• [What to work on]:
Be exact. Print each record as it stands.

• [Data records]:
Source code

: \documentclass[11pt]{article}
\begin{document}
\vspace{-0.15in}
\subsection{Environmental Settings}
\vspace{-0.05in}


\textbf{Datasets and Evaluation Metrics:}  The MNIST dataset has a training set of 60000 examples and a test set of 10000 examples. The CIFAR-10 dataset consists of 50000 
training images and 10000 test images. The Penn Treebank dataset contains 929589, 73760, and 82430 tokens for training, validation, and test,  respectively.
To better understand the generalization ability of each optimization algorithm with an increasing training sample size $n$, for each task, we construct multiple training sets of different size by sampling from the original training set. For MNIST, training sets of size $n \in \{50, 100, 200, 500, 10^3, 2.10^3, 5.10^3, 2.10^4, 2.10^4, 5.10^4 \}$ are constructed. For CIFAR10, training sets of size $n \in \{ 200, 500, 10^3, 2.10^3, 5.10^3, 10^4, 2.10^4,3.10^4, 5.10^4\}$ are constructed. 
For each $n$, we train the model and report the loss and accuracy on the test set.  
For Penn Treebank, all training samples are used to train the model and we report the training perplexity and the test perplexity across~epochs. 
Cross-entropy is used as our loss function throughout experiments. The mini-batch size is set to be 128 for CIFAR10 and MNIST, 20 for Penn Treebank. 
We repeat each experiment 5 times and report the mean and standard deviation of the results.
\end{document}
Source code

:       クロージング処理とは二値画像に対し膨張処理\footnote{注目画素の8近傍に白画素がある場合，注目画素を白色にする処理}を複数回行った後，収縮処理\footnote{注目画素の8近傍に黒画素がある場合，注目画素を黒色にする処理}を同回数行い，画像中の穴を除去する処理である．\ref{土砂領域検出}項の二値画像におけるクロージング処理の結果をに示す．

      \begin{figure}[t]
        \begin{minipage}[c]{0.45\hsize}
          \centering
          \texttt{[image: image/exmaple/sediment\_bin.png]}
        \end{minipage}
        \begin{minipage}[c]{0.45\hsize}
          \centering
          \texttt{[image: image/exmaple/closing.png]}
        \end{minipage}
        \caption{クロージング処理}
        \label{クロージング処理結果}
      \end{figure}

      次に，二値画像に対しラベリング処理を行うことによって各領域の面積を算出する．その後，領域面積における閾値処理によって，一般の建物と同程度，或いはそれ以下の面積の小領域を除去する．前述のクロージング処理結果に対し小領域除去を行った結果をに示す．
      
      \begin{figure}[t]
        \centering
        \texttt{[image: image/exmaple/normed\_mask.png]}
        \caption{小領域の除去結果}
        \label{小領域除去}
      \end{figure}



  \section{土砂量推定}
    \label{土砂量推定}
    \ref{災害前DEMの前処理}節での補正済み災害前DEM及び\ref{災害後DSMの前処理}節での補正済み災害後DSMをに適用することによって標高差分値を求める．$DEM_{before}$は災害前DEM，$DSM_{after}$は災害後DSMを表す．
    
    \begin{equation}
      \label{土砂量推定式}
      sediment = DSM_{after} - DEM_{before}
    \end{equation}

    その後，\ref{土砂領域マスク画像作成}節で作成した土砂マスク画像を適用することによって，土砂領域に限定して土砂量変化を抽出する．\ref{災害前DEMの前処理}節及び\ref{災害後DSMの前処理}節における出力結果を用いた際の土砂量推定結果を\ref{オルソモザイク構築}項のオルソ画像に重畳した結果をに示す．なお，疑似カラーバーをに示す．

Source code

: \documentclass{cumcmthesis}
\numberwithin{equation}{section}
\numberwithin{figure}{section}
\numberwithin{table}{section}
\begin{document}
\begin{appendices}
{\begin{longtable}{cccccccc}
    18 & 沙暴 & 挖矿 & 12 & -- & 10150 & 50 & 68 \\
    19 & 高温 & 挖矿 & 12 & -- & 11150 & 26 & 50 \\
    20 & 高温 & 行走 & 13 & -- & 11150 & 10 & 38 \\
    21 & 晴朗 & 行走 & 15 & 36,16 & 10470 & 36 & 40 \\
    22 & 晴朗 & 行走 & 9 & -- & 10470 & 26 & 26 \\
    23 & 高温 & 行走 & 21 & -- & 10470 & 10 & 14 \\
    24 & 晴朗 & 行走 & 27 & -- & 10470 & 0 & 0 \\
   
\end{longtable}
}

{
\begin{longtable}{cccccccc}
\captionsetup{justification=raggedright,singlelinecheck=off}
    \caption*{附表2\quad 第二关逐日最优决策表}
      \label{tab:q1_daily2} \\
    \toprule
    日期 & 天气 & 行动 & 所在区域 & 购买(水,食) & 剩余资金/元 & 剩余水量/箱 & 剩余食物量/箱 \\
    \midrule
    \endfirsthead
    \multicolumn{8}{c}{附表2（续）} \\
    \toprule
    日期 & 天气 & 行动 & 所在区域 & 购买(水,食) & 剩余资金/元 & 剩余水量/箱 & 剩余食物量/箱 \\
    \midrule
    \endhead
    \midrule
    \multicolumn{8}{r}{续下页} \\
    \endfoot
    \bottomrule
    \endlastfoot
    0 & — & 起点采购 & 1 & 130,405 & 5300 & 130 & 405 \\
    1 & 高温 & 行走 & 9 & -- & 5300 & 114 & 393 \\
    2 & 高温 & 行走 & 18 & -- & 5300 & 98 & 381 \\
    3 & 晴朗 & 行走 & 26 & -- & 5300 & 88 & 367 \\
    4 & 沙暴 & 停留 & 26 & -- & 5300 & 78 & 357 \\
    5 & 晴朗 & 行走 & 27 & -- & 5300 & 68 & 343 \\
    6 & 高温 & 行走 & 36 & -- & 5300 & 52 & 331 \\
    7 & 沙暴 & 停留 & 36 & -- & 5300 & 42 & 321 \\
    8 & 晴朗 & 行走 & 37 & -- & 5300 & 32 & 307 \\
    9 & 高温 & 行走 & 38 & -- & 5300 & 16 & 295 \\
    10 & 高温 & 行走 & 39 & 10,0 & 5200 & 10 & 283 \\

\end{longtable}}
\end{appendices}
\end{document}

• [Answer space]:
Source code

: \documentclass[11pt]{article}
\begin{document}
\vspace{-0.15in}
\subsection{Environmental Settings}
\vspace{-0.05in}


\textbf{Datasets and Evaluation Metrics:}  The MNIST dataset has a training set of 60000 examples and a test set of 10000 examples. The CIFAR-10 dataset consists of 50000 
training images and 10000 test images. The Penn Treebank dataset contains 929589, 73760, and 82430 tokens for training, validation, and test,  respectively.
To better understand the generalization ability of each optimization algorithm with an increasing training sample size $n$, for each task, we construct multiple training sets of different size by sampling from the original training set. For MNIST, training sets of size $n \in \{50, 100, 200, 500, 10^3, 2.10^3, 5.10^3, 2.10^4, 2.10^4, 5.10^4 \}$ are constructed. For CIFAR10, training sets of size $n \in \{ 200, 500, 10^3, 2.10^3, 5.10^3, 10^4, 2.10^4,3.10^4, 5.10^4\}$ are constructed. 
For each $n$, we train the model and report the loss and accuracy on the test set.  
For Penn Treebank, all training samples are used to train the model and we report the training perplexity and the test perplexity across~epochs. 
Cross-entropy is used as our loss function throughout experiments. The mini-batch size is set to be 128 for CIFAR10 and MNIST, 20 for Penn Treebank. 
We repeat each experiment 5 times and report the mean and standard deviation of the results.
\end{document}
Source code

:       クロージング処理とは二値画像に対し膨張処理\footnote{注目画素の8近傍に白画素がある場合，注目画素を白色にする処理}を複数回行った後，収縮処理\footnote{注目画素の8近傍に黒画素がある場合，注目画素を黒色にする処理}を同回数行い，画像中の穴を除去する処理である．\ref{土砂領域検出}項の二値画像におけるクロージング処理の結果をに示す．

      \begin{figure}[t]
        \begin{minipage}[c]{0.45\hsize}
          \centering
          \texttt{[image: image/exmaple/sediment\_bin.png]}
        \end{minipage}
        \begin{minipage}[c]{0.45\hsize}
          \centering
          \texttt{[image: image/exmaple/closing.png]}
        \end{minipage}
        \caption{クロージング処理}
        \label{クロージング処理結果}
      \end{figure}

      次に，二値画像に対しラベリング処理を行うことによって各領域の面積を算出する．その後，領域面積における閾値処理によって，一般の建物と同程度，或いはそれ以下の面積の小領域を除去する．前述のクロージング処理結果に対し小領域除去を行った結果をに示す．
      
      \begin{figure}[t]
        \centering
        \texttt{[image: image/exmaple/normed\_mask.png]}
        \caption{小領域の除去結果}
        \label{小領域除去}
      \end{figure}



  \section{土砂量推定}
    \label{土砂量推定}
    \ref{災害前DEMの前処理}節での補正済み災害前DEM及び\ref{災害後DSMの前処理}節での補正済み災害後DSMをに適用することによって標高差分値を求める．$DEM_{before}$は災害前DEM，$DSM_{after}$は災害後DSMを表す．
    
    \begin{equation}
      \label{土砂量推定式}
      sediment = DSM_{after} - DEM_{before}
    \end{equation}

    その後，\ref{土砂領域マスク画像作成}節で作成した土砂マスク画像を適用することによって，土砂領域に限定して土砂量変化を抽出する．\ref{災害前DEMの前処理}節及び\ref{災害後DSMの前処理}節における出力結果を用いた際の土砂量推定結果を\ref{オルソモザイク構築}項のオルソ画像に重畳した結果をに示す．なお，疑似カラーバーをに示す．

Source code

: \documentclass{cumcmthesis}
\numberwithin{equation}{section}
\numberwithin{figure}{section}
\numberwithin{table}{section}
\begin{document}
\begin{appendices}
{\begin{longtable}{cccccccc}
    18 & 沙暴 & 挖矿 & 12 & -- & 10150 & 50 & 68 \\
    19 & 高温 & 挖矿 & 12 & -- & 11150 & 26 & 50 \\
    20 & 高温 & 行走 & 13 & -- & 11150 & 10 & 38 \\
    21 & 晴朗 & 行走 & 15 & 36,16 & 10470 & 36 & 40 \\
    22 & 晴朗 & 行走 & 9 & -- & 10470 & 26 & 26 \\
    23 & 高温 & 行走 & 21 & -- & 10470 & 10 & 14 \\
    24 & 晴朗 & 行走 & 27 & -- & 10470 & 0 & 0 \\
   
\end{longtable}
}

{
\begin{longtable}{cccccccc}
\captionsetup{justification=raggedright,singlelinecheck=off}
    \caption*{附表2\quad 第二关逐日最优决策表}
      \label{tab:q1_daily2} \\
    \toprule
    日期 & 天气 & 行动 & 所在区域 & 购买(水,食) & 剩余资金/元 & 剩余水量/箱 & 剩余食物量/箱 \\
    \midrule
    \endfirsthead
    \multicolumn{8}{c}{附表2（续）} \\
    \toprule
    日期 & 天气 & 行动 & 所在区域 & 购买(水,食) & 剩余资金/元 & 剩余水量/箱 & 剩余食物量/箱 \\
    \midrule
    \endhead
    \midrule
    \multicolumn{8}{r}{续下页} \\
    \endfoot
    \bottomrule
    \endlastfoot
    0 & — & 起点采购 & 1 & 130,405 & 5300 & 130 & 405 \\
    1 & 高温 & 行走 & 9 & -- & 5300 & 114 & 393 \\
    2 & 高温 & 行走 & 18 & -- & 5300 & 98 & 381 \\
    3 & 晴朗 & 行走 & 26 & -- & 5300 & 88 & 367 \\
    4 & 沙暴 & 停留 & 26 & -- & 5300 & 78 & 357 \\
    5 & 晴朗 & 行走 & 27 & -- & 5300 & 68 & 343 \\
    6 & 高温 & 行走 & 36 & -- & 5300 & 52 & 331 \\
    7 & 沙暴 & 停留 & 36 & -- & 5300 & 42 & 321 \\
    8 & 晴朗 & 行走 & 37 & -- & 5300 & 32 & 307 \\
    9 & 高温 & 行走 & 38 & -- & 5300 & 16 & 295 \\
    10 & 高温 & 行走 & 39 & 10,0 & 5200 & 10 & 283 \\

\end{longtable}}
\end{appendices}
\end{document}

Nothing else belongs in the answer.